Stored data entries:

[Start of Attachment]

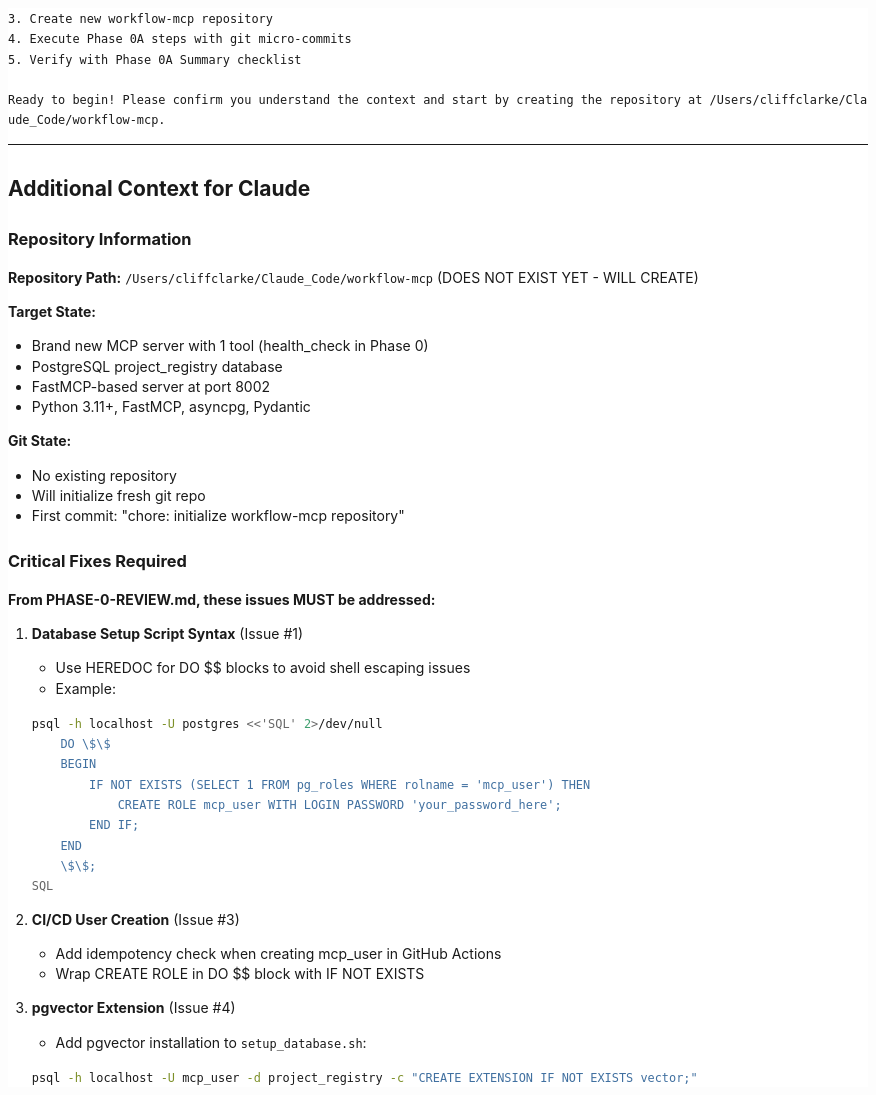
 ```
3. Create new workflow-mcp repository
4. Execute Phase 0A steps with git micro-commits
5. Verify with Phase 0A Summary checklist

Ready to begin! Please confirm you understand the context and start by creating the repository at /Users/cliffclarke/Claude_Code/workflow-mcp.
```

---

## Additional Context for Claude

### Repository Information

**Repository Path:** `/Users/cliffclarke/Claude_Code/workflow-mcp` (DOES NOT EXIST YET - WILL CREATE)

**Target State:**
- Brand new MCP server with 1 tool (health_check in Phase 0)
- PostgreSQL project_registry database
- FastMCP-based server at port 8002
- Python 3.11+, FastMCP, asyncpg, Pydantic

**Git State:**
- No existing repository
- Will initialize fresh git repo
- First commit: "chore: initialize workflow-mcp repository"

### Critical Fixes Required

**From PHASE-0-REVIEW.md, these issues MUST be addressed:**

1. **Database Setup Script Syntax** (Issue #1)
   - Use HEREDOC for DO $$ blocks to avoid shell escaping issues
   - Example:
   ```bash
   psql -h localhost -U postgres <<'SQL' 2>/dev/null
       DO \$\$
       BEGIN
           IF NOT EXISTS (SELECT 1 FROM pg_roles WHERE rolname = 'mcp_user') THEN
               CREATE ROLE mcp_user WITH LOGIN PASSWORD 'your_password_here';
           END IF;
       END
       \$\$;
   SQL
   ```

2. **CI/CD User Creation** (Issue #3)
   - Add idempotency check when creating mcp_user in GitHub Actions
   - Wrap CREATE ROLE in DO $$ block with IF NOT EXISTS

3. **pgvector Extension** (Issue #4)
   - Add pgvector installation to `setup_database.sh`:
   ```bash
   psql -h localhost -U mcp_user -d project_registry -c "CREATE EXTENSION IF NOT EXISTS vector;"
   ```
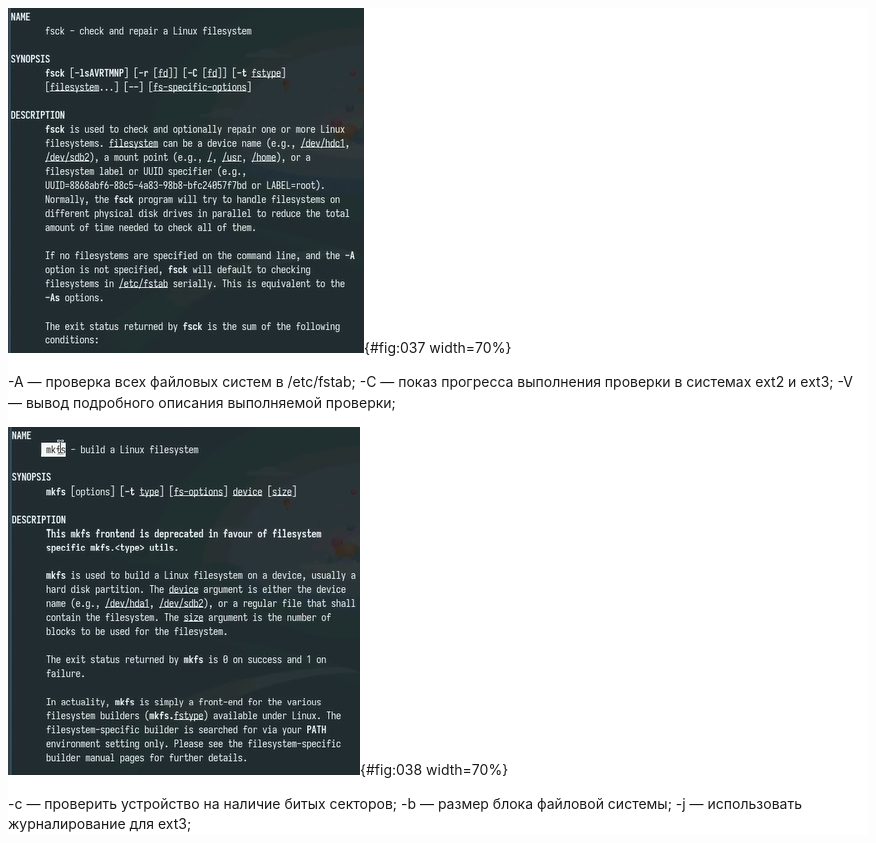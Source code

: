 ![Команда man](image/37.png){#fig:037 width=70%}

 -A — проверка всех файловых систем в /etc/fstab; -C — показ прогресса выполнения проверки в системах ext2 и ext3; -V — вывод подробного описания выполняемой проверки;

![Команда man](image/38.png){#fig:038 width=70%}

-с — проверить устройство на наличие битых секторов; -b — размер блока файловой системы; -j — использовать журналирование для ext3;
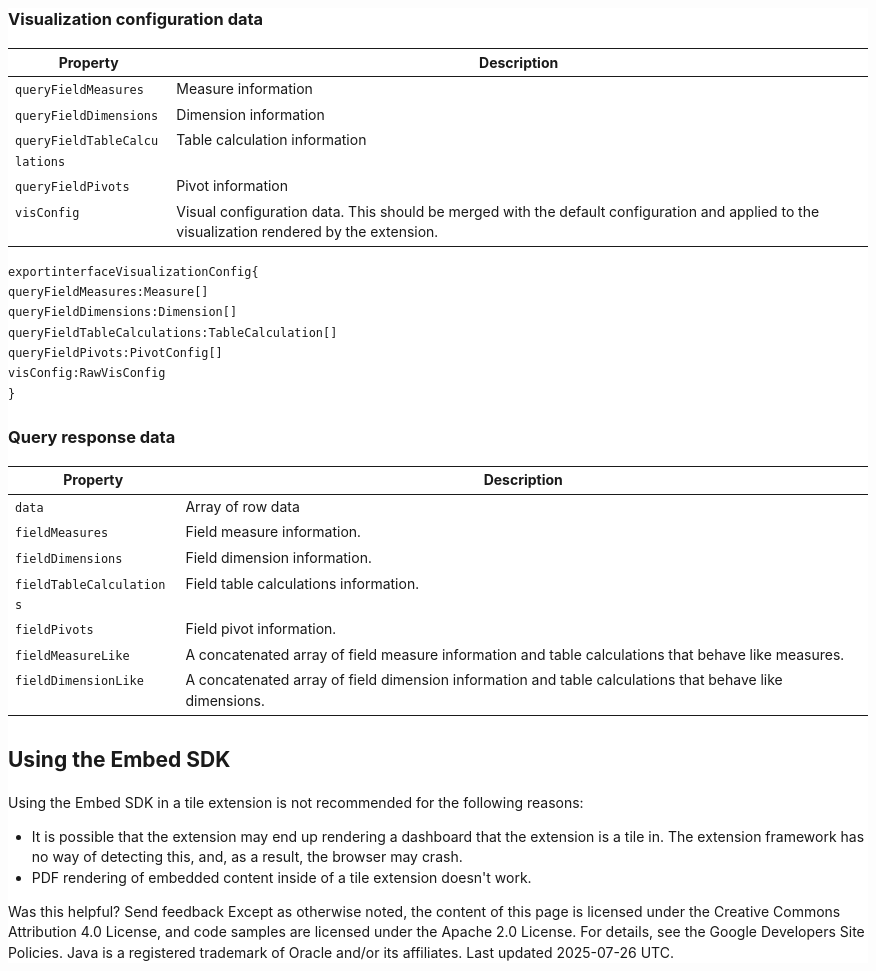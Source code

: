 
### Visualization configuration data
Property | Description  
---|---  
`queryFieldMeasures` | Measure information  
`queryFieldDimensions` | Dimension information  
`queryFieldTableCalculations` | Table calculation information  
`queryFieldPivots` | Pivot information  
`visConfig` | Visual configuration data. This should be merged with the default configuration and applied to the visualization rendered by the extension.  
```
exportinterfaceVisualizationConfig{
queryFieldMeasures:Measure[]
queryFieldDimensions:Dimension[]
queryFieldTableCalculations:TableCalculation[]
queryFieldPivots:PivotConfig[]
visConfig:RawVisConfig
}

```

### Query response data
Property | Description  
---|---  
`data` | Array of row data  
`fieldMeasures` | Field measure information.  
`fieldDimensions` | Field dimension information.  
`fieldTableCalculations` | Field table calculations information.  
`fieldPivots` | Field pivot information.  
`fieldMeasureLike` | A concatenated array of field measure information and table calculations that behave like measures.  
`fieldDimensionLike` | A concatenated array of field dimension information and table calculations that behave like dimensions.  
## Using the Embed SDK
Using the Embed SDK in a tile extension is not recommended for the following reasons:
  * It is possible that the extension may end up rendering a dashboard that the extension is a tile in. The extension framework has no way of detecting this, and, as a result, the browser may crash.
  * PDF rendering of embedded content inside of a tile extension doesn't work.


Was this helpful?
Send feedback 
Except as otherwise noted, the content of this page is licensed under the Creative Commons Attribution 4.0 License, and code samples are licensed under the Apache 2.0 License. For details, see the Google Developers Site Policies. Java is a registered trademark of Oracle and/or its affiliates.
Last updated 2025-07-26 UTC.


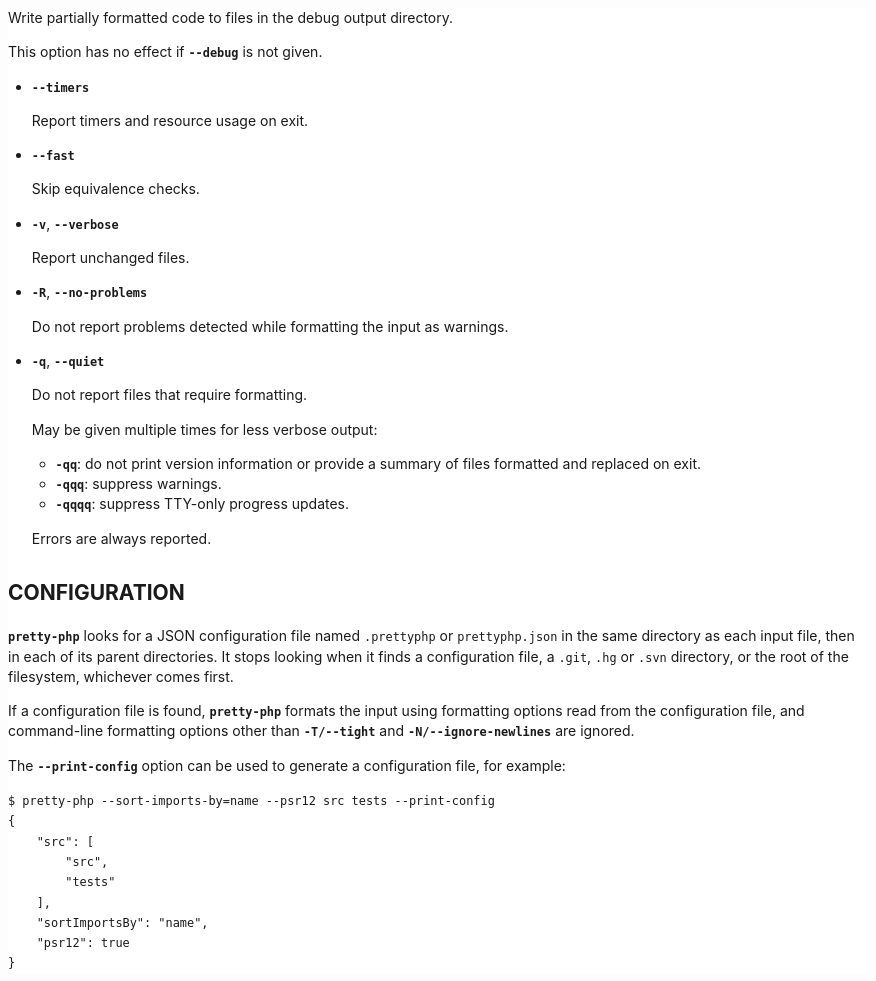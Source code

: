   Write partially formatted code to files in the debug output directory.

  This option has no effect if **`--debug`** is not given.

- **`--timers`**

  Report timers and resource usage on exit.

- **`--fast`**

  Skip equivalence checks.

- **`-v`**, **`--verbose`**

  Report unchanged files.

- **`-R`**, **`--no-problems`**

  Do not report problems detected while formatting the input as warnings.

- **`-q`**, **`--quiet`**

  Do not report files that require formatting.

  May be given multiple times for less verbose output:

  - **`-qq`**: do not print version information or provide a summary of files
  formatted and replaced on exit.
  - **`-qqq`**: suppress warnings.
  - **`-qqqq`**: suppress TTY-only progress updates.

  Errors are always reported.

## CONFIGURATION

**`pretty-php`** looks for a JSON configuration file named `.prettyphp` or
`prettyphp.json` in the same directory as each input file, then in each of its
parent directories. It stops looking when it finds a configuration file, a
`.git`, `.hg` or `.svn` directory, or the root of the filesystem, whichever
comes first.

If a configuration file is found, **`pretty-php`** formats the input using
formatting options read from the configuration file, and command-line formatting
options other than **`-T/--tight`** and **`-N/--ignore-newlines`** are ignored.

The **`--print-config`** option can be used to generate a configuration file,
for example:

```console
$ pretty-php --sort-imports-by=name --psr12 src tests --print-config
{
    "src": [
        "src",
        "tests"
    ],
    "sortImportsBy": "name",
    "psr12": true
}
```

[End of Attachment]

WORK INSTRUCTION
Go through the data, and copy each line in which the word "given" appears.

OUTPUT OF THE TASK
  This option has no effect if **`--debug`** is not given.
  May be given multiple times for less verbose output:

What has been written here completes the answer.